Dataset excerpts
--------------------------------
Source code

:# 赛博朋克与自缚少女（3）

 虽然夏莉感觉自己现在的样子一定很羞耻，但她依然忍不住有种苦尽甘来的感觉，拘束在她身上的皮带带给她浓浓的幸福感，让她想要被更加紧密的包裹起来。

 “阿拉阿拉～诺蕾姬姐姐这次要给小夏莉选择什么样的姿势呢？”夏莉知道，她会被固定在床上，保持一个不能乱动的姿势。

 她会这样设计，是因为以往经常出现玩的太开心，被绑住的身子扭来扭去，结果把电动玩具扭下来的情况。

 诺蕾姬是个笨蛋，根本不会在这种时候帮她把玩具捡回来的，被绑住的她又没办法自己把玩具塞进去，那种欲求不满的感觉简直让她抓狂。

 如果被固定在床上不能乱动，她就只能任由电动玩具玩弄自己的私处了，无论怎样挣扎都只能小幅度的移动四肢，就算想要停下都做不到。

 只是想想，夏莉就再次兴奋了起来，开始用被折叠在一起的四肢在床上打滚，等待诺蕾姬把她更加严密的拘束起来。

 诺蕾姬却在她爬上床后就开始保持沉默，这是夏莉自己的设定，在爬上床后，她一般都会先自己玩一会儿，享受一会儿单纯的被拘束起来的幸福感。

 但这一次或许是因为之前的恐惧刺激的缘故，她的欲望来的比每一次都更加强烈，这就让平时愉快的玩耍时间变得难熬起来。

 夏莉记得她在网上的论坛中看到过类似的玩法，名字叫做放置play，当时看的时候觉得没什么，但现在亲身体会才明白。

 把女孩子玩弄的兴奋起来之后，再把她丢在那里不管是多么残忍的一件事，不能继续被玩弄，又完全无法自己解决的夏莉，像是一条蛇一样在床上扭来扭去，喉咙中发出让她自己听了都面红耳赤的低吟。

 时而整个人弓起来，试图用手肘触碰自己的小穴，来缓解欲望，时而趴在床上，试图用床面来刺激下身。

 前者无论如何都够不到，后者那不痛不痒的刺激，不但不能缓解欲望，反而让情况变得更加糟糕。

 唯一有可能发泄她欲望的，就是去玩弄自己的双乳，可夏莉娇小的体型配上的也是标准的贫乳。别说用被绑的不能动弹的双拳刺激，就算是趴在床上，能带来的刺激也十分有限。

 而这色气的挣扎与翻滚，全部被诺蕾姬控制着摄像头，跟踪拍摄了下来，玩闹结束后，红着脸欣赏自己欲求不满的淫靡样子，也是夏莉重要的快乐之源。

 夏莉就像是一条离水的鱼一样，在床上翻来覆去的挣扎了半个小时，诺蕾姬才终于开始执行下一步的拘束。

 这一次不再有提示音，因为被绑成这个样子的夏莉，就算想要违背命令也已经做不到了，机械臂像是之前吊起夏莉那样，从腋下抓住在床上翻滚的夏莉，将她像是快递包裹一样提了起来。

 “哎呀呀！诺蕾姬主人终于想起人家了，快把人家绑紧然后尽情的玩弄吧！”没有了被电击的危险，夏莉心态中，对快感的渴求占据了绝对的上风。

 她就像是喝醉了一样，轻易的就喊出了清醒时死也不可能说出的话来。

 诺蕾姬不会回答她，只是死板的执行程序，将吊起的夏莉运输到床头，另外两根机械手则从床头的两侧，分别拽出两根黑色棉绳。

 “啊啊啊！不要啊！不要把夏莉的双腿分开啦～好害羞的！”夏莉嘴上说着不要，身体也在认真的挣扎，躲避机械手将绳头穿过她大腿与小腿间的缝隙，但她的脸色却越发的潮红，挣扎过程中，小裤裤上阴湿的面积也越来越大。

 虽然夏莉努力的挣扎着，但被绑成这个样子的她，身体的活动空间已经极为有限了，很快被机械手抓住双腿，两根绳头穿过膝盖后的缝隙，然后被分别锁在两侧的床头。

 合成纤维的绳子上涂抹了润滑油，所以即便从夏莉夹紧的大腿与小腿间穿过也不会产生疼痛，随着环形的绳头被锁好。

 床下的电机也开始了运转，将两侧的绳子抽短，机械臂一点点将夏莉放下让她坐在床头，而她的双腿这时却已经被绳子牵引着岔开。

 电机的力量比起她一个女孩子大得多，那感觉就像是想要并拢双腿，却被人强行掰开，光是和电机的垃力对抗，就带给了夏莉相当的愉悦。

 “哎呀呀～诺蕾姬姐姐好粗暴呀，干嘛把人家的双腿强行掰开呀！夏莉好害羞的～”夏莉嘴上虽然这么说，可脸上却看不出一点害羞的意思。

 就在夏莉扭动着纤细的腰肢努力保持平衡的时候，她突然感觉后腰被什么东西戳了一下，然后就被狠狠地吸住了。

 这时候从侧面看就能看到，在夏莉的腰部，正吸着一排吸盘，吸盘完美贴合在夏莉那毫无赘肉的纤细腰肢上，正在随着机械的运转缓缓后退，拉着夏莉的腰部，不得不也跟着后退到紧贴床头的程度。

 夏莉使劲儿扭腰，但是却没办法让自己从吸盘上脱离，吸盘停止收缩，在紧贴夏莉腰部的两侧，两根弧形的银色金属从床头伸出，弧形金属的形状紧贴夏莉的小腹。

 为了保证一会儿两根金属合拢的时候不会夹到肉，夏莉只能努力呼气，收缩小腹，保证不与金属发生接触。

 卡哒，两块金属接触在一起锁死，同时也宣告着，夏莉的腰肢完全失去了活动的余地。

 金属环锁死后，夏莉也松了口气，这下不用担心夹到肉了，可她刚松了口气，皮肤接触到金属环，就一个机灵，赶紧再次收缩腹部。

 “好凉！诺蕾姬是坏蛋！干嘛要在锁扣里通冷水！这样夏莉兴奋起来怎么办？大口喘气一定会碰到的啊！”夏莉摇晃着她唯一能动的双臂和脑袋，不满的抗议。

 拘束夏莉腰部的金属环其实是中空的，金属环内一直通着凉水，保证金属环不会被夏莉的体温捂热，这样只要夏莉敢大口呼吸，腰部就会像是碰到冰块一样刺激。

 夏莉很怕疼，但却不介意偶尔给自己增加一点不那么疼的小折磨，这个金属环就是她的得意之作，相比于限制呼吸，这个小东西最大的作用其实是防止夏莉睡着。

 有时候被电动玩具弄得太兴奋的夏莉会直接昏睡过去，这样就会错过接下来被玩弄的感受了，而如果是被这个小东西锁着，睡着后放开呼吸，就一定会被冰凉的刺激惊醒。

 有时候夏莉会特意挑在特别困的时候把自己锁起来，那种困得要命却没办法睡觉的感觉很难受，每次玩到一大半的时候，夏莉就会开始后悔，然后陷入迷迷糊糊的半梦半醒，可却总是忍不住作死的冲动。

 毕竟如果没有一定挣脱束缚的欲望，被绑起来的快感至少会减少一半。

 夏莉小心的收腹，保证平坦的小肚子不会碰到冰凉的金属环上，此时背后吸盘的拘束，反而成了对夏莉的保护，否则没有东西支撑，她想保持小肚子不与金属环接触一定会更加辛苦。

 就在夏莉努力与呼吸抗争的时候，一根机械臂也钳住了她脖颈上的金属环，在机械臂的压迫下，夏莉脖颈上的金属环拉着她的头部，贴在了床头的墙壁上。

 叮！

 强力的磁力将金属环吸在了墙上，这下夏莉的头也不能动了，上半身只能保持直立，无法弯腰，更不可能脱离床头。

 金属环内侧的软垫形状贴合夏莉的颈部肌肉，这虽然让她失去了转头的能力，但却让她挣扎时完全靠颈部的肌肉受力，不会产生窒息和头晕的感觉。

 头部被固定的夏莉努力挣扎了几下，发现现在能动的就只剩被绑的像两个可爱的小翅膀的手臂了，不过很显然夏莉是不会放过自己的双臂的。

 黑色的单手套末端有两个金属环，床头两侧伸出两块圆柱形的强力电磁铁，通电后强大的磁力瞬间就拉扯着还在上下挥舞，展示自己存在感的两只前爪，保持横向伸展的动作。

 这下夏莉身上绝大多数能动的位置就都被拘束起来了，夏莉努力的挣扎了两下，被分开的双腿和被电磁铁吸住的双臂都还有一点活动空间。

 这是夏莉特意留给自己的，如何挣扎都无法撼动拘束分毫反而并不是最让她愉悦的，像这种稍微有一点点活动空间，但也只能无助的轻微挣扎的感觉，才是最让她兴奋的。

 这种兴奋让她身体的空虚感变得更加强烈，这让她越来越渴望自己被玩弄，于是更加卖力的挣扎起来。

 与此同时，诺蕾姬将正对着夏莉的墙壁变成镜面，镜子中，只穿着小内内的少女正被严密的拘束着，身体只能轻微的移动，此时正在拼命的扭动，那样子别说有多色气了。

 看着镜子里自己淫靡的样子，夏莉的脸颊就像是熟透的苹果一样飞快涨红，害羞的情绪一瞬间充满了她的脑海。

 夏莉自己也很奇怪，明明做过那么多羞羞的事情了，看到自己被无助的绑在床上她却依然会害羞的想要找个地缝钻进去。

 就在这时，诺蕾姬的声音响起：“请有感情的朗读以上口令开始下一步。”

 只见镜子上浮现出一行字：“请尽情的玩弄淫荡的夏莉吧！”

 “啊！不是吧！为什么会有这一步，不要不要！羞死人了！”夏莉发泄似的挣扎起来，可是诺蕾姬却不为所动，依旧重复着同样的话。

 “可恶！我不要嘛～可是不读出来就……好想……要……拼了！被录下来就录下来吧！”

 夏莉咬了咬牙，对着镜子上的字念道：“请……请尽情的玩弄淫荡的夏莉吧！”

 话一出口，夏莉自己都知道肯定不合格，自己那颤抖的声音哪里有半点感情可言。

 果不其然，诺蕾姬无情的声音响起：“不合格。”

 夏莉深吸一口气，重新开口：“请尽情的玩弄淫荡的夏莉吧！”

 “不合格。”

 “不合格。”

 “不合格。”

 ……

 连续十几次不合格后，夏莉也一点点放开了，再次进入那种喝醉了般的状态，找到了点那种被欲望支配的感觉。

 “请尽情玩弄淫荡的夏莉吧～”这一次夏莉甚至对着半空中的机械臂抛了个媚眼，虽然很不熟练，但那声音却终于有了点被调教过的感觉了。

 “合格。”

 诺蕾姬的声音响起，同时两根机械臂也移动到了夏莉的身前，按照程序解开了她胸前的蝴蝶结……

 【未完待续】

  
--------------------------------
__Exercise goal__
Beginning at the first line of the records, retype exactly every line up to and including the one with "而这色气的挣扎与翻滚，全部被".

__Task solution__
Source code

:# 赛博朋克与自缚少女（3）

 虽然夏莉感觉自己现在的样子一定很羞耻，但她依然忍不住有种苦尽甘来的感觉，拘束在她身上的皮带带给她浓浓的幸福感，让她想要被更加紧密的包裹起来。

 “阿拉阿拉～诺蕾姬姐姐这次要给小夏莉选择什么样的姿势呢？”夏莉知道，她会被固定在床上，保持一个不能乱动的姿势。

 她会这样设计，是因为以往经常出现玩的太开心，被绑住的身子扭来扭去，结果把电动玩具扭下来的情况。

 诺蕾姬是个笨蛋，根本不会在这种时候帮她把玩具捡回来的，被绑住的她又没办法自己把玩具塞进去，那种欲求不满的感觉简直让她抓狂。

 如果被固定在床上不能乱动，她就只能任由电动玩具玩弄自己的私处了，无论怎样挣扎都只能小幅度的移动四肢，就算想要停下都做不到。

 只是想想，夏莉就再次兴奋了起来，开始用被折叠在一起的四肢在床上打滚，等待诺蕾姬把她更加严密的拘束起来。

 诺蕾姬却在她爬上床后就开始保持沉默，这是夏莉自己的设定，在爬上床后，她一般都会先自己玩一会儿，享受一会儿单纯的被拘束起来的幸福感。

 但这一次或许是因为之前的恐惧刺激的缘故，她的欲望来的比每一次都更加强烈，这就让平时愉快的玩耍时间变得难熬起来。

 夏莉记得她在网上的论坛中看到过类似的玩法，名字叫做放置play，当时看的时候觉得没什么，但现在亲身体会才明白。

 把女孩子玩弄的兴奋起来之后，再把她丢在那里不管是多么残忍的一件事，不能继续被玩弄，又完全无法自己解决的夏莉，像是一条蛇一样在床上扭来扭去，喉咙中发出让她自己听了都面红耳赤的低吟。

 时而整个人弓起来，试图用手肘触碰自己的小穴，来缓解欲望，时而趴在床上，试图用床面来刺激下身。

 前者无论如何都够不到，后者那不痛不痒的刺激，不但不能缓解欲望，反而让情况变得更加糟糕。

 唯一有可能发泄她欲望的，就是去玩弄自己的双乳，可夏莉娇小的体型配上的也是标准的贫乳。别说用被绑的不能动弹的双拳刺激，就算是趴在床上，能带来的刺激也十分有限。

 而这色气的挣扎与翻滚，全部被诺蕾姬控制着摄像头，跟踪拍摄了下来，玩闹结束后，红着脸欣赏自己欲求不满的淫靡样子，也是夏莉重要的快乐之源。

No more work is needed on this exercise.